"The human spirit will not even begin to try to surrender self-will as long as all seems to be well with it. Now error and sin both have this property, that the deeper they are the less their victim suspects their existence; they are masked evil. Pain is unmasked, unmistakable evil; every man knows that something is wrong when he is being hurt."
C.S. Lewis, The Problem of Pain
My wife and I have both walked through some personal trauma in our lives, as a result of that we are very different people than when we were young. In some areas we have developed thicker skin so to speak. In others our empathy and compassion have increased.
As for myself, I remember before I became financially insolvent I looked down on people who had to move into bankruptcy. Now... at least if they are not using the system to avoid personal responsibility I have significantly more compassion for their situation.
While this change is positive, other changes which i really had to manage was how to deal with bitterness and anger at individuals who put me in the position of said financial instability. That in mind, I continue to work through this distrust of people. Since my financial instability came at least partially as a result of Christian business people, the more vocal they are about their faith… the more distrustful I am about their motives. Sadly, sometimes my judgement has been correct… being right however does not make my judgement righteous.
While financial or business failures are indeed difficult to go through… there are many other ways that deep and life changing trauma can occur. Sexual abuse, spiritual abuse, emotional abuse, loss of physical capacity, infidelity or broken trust, loss of a loved one… these kinds of heartbreaks change a person significantly. For some people, they become hardened, angry or bitter, for others they find themselves stuck in a never ending cycle of painful memories… and then there are those who walk out healing of the mind and the soul to new life.

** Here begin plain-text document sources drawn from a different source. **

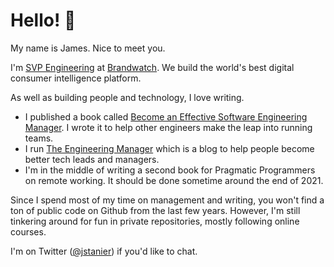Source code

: # Hello! :wave:

My name is James. Nice to meet you.  

I'm [SVP Engineering](https://www.linkedin.com/in/jstanier/) at [Brandwatch](https://www.brandwatch.com). We build the world's best digital consumer intelligence platform.

As well as building people and technology, I love writing.

* I published a book called [Become an Effective Software Engineering Manager](https://www.theengineeringmanager.com/book/). I wrote it to help other engineers make the leap into running teams.
* I run [The Engineering Manager](https://www.theengineeringmanager.com) which is a blog to help people become better tech leads and managers.
* I'm in the middle of writing a second book for Pragmatic Programmers on remote working. It should be done sometime around the end of 2021.

Since I spend most of my time on management and writing, you won't find a ton of public code on Github from the last few years. However, I'm still tinkering around for fun in private repositories, mostly following online courses.

I'm on Twitter ([@jstanier](https://www.twitter.com/jstanier)) if you'd like to chat.
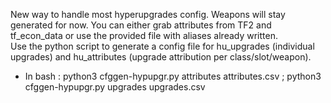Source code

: New way to handle most hyperupgrades config. Weapons will stay generated for now. You can either grab attributes from TF2 and tf_econ_data or use the provided file with aliases already written. \
Use the python script to generate a config file for hu_upgrades (individual upgrades) and hu_attributes (upgrade attribution per class/slot/weapon).
- In bash : python3 cfggen-hypupgr.py attributes attributes.csv ; python3 cfggen-hypupgr.py upgrades upgrades.csv
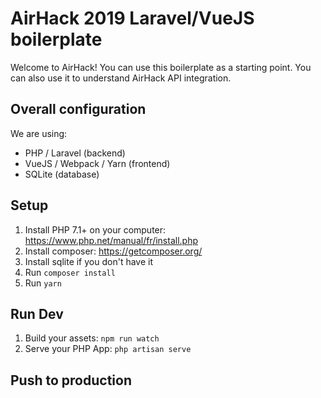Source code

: # AirHack 2019 Laravel/VueJS boilerplate

Welcome to AirHack! You can use this boilerplate as a starting point.
You can also use it to understand AirHack API integration.

## Overall configuration

We are using: 
* PHP / Laravel (backend)
* VueJS / Webpack / Yarn (frontend)
* SQLite (database)


## Setup

1. Install PHP 7.1+ on your computer: https://www.php.net/manual/fr/install.php
2. Install composer: https://getcomposer.org/
3. Install sqlite if you don't have it
4. Run `composer install`
5. Run `yarn`

## Run Dev

1. Build your assets: `npm run watch`
2. Serve your PHP App: `php artisan serve`

## Push to production

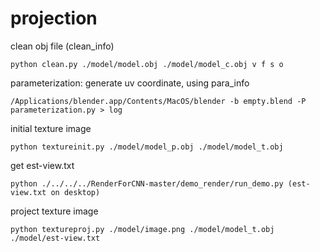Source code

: # projection


clean obj file (clean_info)

	python clean.py ./model/model.obj ./model/model_c.obj v f s o

parameterization: generate uv coordinate, using para_info

	/Applications/blender.app/Contents/MacOS/blender -b empty.blend -P parameterization.py > log

initial texture image

	python textureinit.py ./model/model_p.obj ./model/model_t.obj

get est-view.txt
	
	python ./../../../RenderForCNN-master/demo_render/run_demo.py (est-view.txt on desktop)

project texture image
	
	python textureproj.py ./model/image.png ./model/model_t.obj ./model/est-view.txt
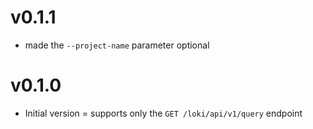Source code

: # v0.1.1

- made the `--project-name` parameter optional

# v0.1.0

- Initial version
= supports only the `GET /loki/api/v1/query` endpoint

Each of these events, to someone who has experienced them carry overwhelming emotional trauma that can take years to overcome and some… even some Christians never break free of the chains of their past. Those who have not experienced such pain will find it easy to look down on this inability to overcome the past. As for the ones who have experienced such pain… and are still in this dark night of the soul…
Is there hope?
When one’s heart has been razed or shattered, is there a path where joy can again rise within?

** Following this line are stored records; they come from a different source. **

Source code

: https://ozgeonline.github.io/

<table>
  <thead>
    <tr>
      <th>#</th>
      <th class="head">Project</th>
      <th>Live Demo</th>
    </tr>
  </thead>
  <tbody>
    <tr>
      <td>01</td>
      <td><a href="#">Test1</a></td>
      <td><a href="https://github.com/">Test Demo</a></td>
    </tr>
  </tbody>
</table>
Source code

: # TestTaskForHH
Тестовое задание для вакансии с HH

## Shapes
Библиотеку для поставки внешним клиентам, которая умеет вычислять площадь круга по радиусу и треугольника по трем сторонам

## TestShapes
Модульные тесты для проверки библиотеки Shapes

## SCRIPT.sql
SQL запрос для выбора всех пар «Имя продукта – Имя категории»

Is it possible to dream again after seeing your dreams shattered?
Is it possible to live with joy again after losing someone you loved deeply?
Is it possible to trust again after experiencing betrayal by a friend or spouse?
All to often Church leaders and councillors use cliches, quick fixes and bandaids in trying to help people overcome such trauma. The result is often much the same as using duct tape to hold the bumper of a car on… eventually the tape falls off and things fall apart again.
Looking back on some of those moments in my own life where it felt dark, alone and hopeless… I can see the darkness I left behind. The old structures that housed my innocence, my ignorance and youthful idealism stand as burned out monuments. I can see the foundations caving in, they could not stand against the heat, the storms and the steady weight that railed against them.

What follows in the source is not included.